**Activity:** Restate the data below word for word, and let no image into your version.

[Dataset entries]
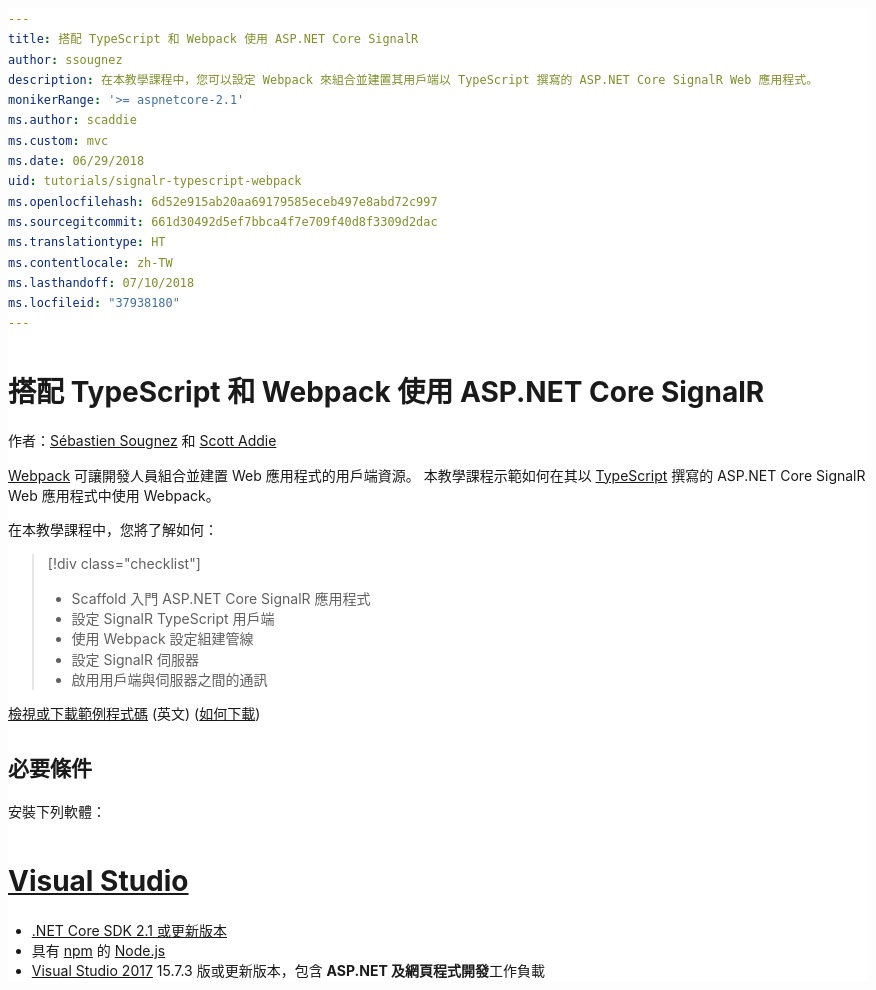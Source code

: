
 ```yaml
---
title: 搭配 TypeScript 和 Webpack 使用 ASP.NET Core SignalR
author: ssougnez
description: 在本教學課程中，您可以設定 Webpack 來組合並建置其用戶端以 TypeScript 撰寫的 ASP.NET Core SignalR Web 應用程式。
monikerRange: '>= aspnetcore-2.1'
ms.author: scaddie
ms.custom: mvc
ms.date: 06/29/2018
uid: tutorials/signalr-typescript-webpack
ms.openlocfilehash: 6d52e915ab20aa69179585eceb497e8abd72c997
ms.sourcegitcommit: 661d30492d5ef7bbca4f7e709f40d8f3309d2dac
ms.translationtype: HT
ms.contentlocale: zh-TW
ms.lasthandoff: 07/10/2018
ms.locfileid: "37938180"
---
```

# <a name="use-aspnet-core-signalr-with-typescript-and-webpack"></a>搭配 TypeScript 和 Webpack 使用 ASP.NET Core SignalR

作者：[Sébastien Sougnez](https://twitter.com/ssougnez) 和 [Scott Addie](https://twitter.com/Scott_Addie)

[Webpack](https://webpack.js.org/) 可讓開發人員組合並建置 Web 應用程式的用戶端資源。 本教學課程示範如何在其以 [TypeScript](https://www.typescriptlang.org/) 撰寫的 ASP.NET Core SignalR Web 應用程式中使用 Webpack。

在本教學課程中，您將了解如何：

> [!div class="checklist"]
> * Scaffold 入門 ASP.NET Core SignalR 應用程式
> * 設定 SignalR TypeScript 用戶端
> * 使用 Webpack 設定組建管線
> * 設定 SignalR 伺服器
> * 啟用用戶端與伺服器之間的通訊

[檢視或下載範例程式碼](https://github.com/aspnet/Docs/tree/master/aspnetcore/signalr/signalr-typescript-webpack/sample) \(英文\) ([如何下載](xref:tutorials/index#how-to-download-a-sample))

## <a name="prerequisites"></a>必要條件

安裝下列軟體：

# <a name="visual-studiotabvisual-studio"></a>[Visual Studio](#tab/visual-studio)

* [.NET Core SDK 2.1 或更新版本](https://www.microsoft.com/net/download/all)
* 具有 [npm](https://www.npmjs.com/) 的 [Node.js](https://nodejs.org/)
* [Visual Studio 2017](https://www.visualstudio.com/downloads/) 15.7.3 版或更新版本，包含 **ASP.NET 及網頁程式開發**工作負載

**Problem solution:**
Source code

:
 ```yaml
---
title: 搭配 TypeScript 和 Webpack 使用 ASP.NET Core SignalR
author: ssougnez
description: 在本教學課程中，您可以設定 Webpack 來組合並建置其用戶端以 TypeScript 撰寫的 ASP.NET Core SignalR Web 應用程式。
monikerRange: '>= aspnetcore-2.1'
ms.author: scaddie
ms.custom: mvc
ms.date: 06/29/2018
uid: tutorials/signalr-typescript-webpack
ms.openlocfilehash: 6d52e915ab20aa69179585eceb497e8abd72c997
ms.sourcegitcommit: 661d30492d5ef7bbca4f7e709f40d8f3309d2dac
ms.translationtype: HT
ms.contentlocale: zh-TW
ms.lasthandoff: 07/10/2018
ms.locfileid: "37938180"
---
```

# <a name="use-aspnet-core-signalr-with-typescript-and-webpack"></a>搭配 TypeScript 和 Webpack 使用 ASP.NET Core SignalR

作者：[Sébastien Sougnez](https://twitter.com/ssougnez) 和 [Scott Addie](https://twitter.com/Scott_Addie)

[Webpack](https://webpack.js.org/) 可讓開發人員組合並建置 Web 應用程式的用戶端資源。 本教學課程示範如何在其以 [TypeScript](https://www.typescriptlang.org/) 撰寫的 ASP.NET Core SignalR Web 應用程式中使用 Webpack。

在本教學課程中，您將了解如何：

> [!div class="checklist"]
> * Scaffold 入門 ASP.NET Core SignalR 應用程式
> * 設定 SignalR TypeScript 用戶端
> * 使用 Webpack 設定組建管線
> * 設定 SignalR 伺服器
> * 啟用用戶端與伺服器之間的通訊

[檢視或下載範例程式碼](https://github.com/aspnet/Docs/tree/master/aspnetcore/signalr/signalr-typescript-webpack/sample) \(英文\) ([如何下載](xref:tutorials/index#how-to-download-a-sample))

## <a name="prerequisites"></a>必要條件

安裝下列軟體：

# <a name="visual-studiotabvisual-studio"></a>[Visual Studio](#tab/visual-studio)

* [.NET Core SDK 2.1 或更新版本](https://www.microsoft.com/net/download/all)
* 具有 [npm](https://www.npmjs.com/) 的 [Node.js](https://nodejs.org/)
* [Visual Studio 2017](https://www.visualstudio.com/downloads/) 15.7.3 版或更新版本，包含 **ASP.NET 及網頁程式開發**工作負載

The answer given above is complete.